As breaches dominate the headlines, it’s more important than ever for organizations to pursue a data-driven security strategy.
Has your organization had a major data breach?
If not – congratulations! Data breaches have been on the rise for years. In the 2019-2020 annual report to Parliament, the Office of the Privacy Commissioner (OPC) of Canada received 678 breach reports, under the Personal Information Protection and Electronics Documents Act (PIPEDA), affecting an estimated 30 million Canadian accounts. In this era of remote work, Canadian IT leaders point to IT security as a top priority and 72% of organizations are accelerating their digital transformation plans to accommodate long-term WFH.
Assessing risk, not security
While security assessments are important, they provide an inadequate amount of information for creating a security strategy. Rather than basing your strategy solely on the findings of your security assessments, also conduct a risk assessment that takes a more holistic view of the entire organizational and IT infrastructure before deciding on a security posture.

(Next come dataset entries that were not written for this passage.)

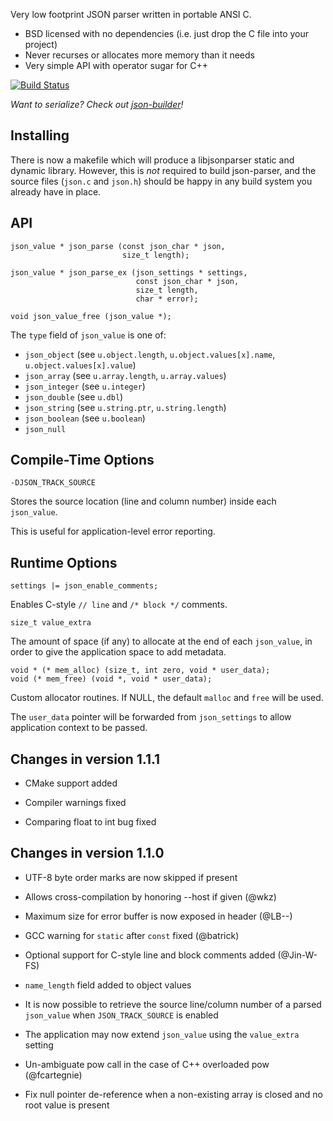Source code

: Very low footprint JSON parser written in portable ANSI C.

* BSD licensed with no dependencies (i.e. just drop the C file into your project)
* Never recurses or allocates more memory than it needs
* Very simple API with operator sugar for C++

[![Build Status](https://secure.travis-ci.org/udp/json-parser.png)](http://travis-ci.org/udp/json-parser)

_Want to serialize?  Check out [json-builder](https://github.com/udp/json-builder)!_

Installing
----------

There is now a makefile which will produce a libjsonparser static and dynamic library.  However, this
is _not_ required to build json-parser, and the source files (`json.c` and `json.h`) should be happy
in any build system you already have in place.


API
---

    json_value * json_parse (const json_char * json,
                             size_t length);

    json_value * json_parse_ex (json_settings * settings,
                                const json_char * json,
                                size_t length,
                                char * error);

    void json_value_free (json_value *);

The `type` field of `json_value` is one of:

* `json_object` (see `u.object.length`, `u.object.values[x].name`, `u.object.values[x].value`)
* `json_array` (see `u.array.length`, `u.array.values`)
* `json_integer` (see `u.integer`)
* `json_double` (see `u.dbl`)
* `json_string` (see `u.string.ptr`, `u.string.length`)
* `json_boolean` (see `u.boolean`)
* `json_null`


Compile-Time Options
--------------------

    -DJSON_TRACK_SOURCE

Stores the source location (line and column number) inside each `json_value`.

This is useful for application-level error reporting.


Runtime Options
---------------

    settings |= json_enable_comments;

Enables C-style `// line` and `/* block */` comments.

    size_t value_extra

The amount of space (if any) to allocate at the end of each `json_value`, in
order to give the application space to add metadata.

    void * (* mem_alloc) (size_t, int zero, void * user_data);
    void (* mem_free) (void *, void * user_data);

Custom allocator routines.  If NULL, the default `malloc` and `free` will be used.

The `user_data` pointer will be forwarded from `json_settings` to allow application
context to be passed.


Changes in version 1.1.1
------------------------

* CMake support added

* Compiler warnings fixed

* Comparing float to int bug fixed

Changes in version 1.1.0
------------------------

* UTF-8 byte order marks are now skipped if present

* Allows cross-compilation by honoring --host if given (@wkz)

* Maximum size for error buffer is now exposed in header (@LB--)

* GCC warning for `static` after `const` fixed (@batrick)

* Optional support for C-style line and block comments added (@Jin-W-FS)

* `name_length` field added to object values 

* It is now possible to retrieve the source line/column number of a parsed `json_value` when `JSON_TRACK_SOURCE` is enabled

* The application may now extend `json_value` using the `value_extra` setting

* Un-ambiguate pow call in the case of C++ overloaded pow (@fcartegnie)

* Fix null pointer de-reference when a non-existing array is closed and no root value is present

Assessments can help explain why a breach occurred, and areas where your organization’s security may be lacking – valuable information, indeed. However, they do not adequately assess the risks involved with a data breach. For example, a data breach that obtains the financial and personal information of your entire customer base would be much more impactful than a data breach resulting from corporate espionage, perhaps attempting to steal plans for a new product.
A risk assessment allows organizations to classify their information – both critical and not. It should include a quantitative analysis of this data, which places a value on each type of information and what would happen if that data were breached. In this light, a risk assessment should be complimentary to a security assessment.
Protecting what’s important
An approach focused on assessing risk first has several benefits. First, it lets organizations’ tailor their security solution to their unique needs, without spending more than they must. Most vendors offer a one-size-fits-all package (or tiered packages, with more features available, the more you are willing to spend) that provides equal protection across your entire network. However, conducting a risk assessment allows an organization to understand both where they might be vulnerable and what information is most valuable, allowing them to choose the security solution that best suits their needs.
Second, a risk assessment is the best means with which to protect your critical business information. Without knowing what information is valuable and what is not, IT admins must defend the entire network equally all the time; a very tall task indeed. By identifying the value of information, organizations can shift resources to the defense of more important data, so that even if they do become the victim of a data breach, their critical information remains safe.
Finally, this approach is significantly more holistic in scope than a security assessment. The larger the organization, the greater the risk. I recommend all organizations bring in an outside partner to conduct the risk assessment, rather than doing it themselves. Individual departments generally don’t have the infrastructure capable of quantifying risk, and organizational efforts can often get bogged down in internal politics. An objective, outside view is necessary to understand the big picture, and how to best protect your organization from external threats through a data-driven security strategy.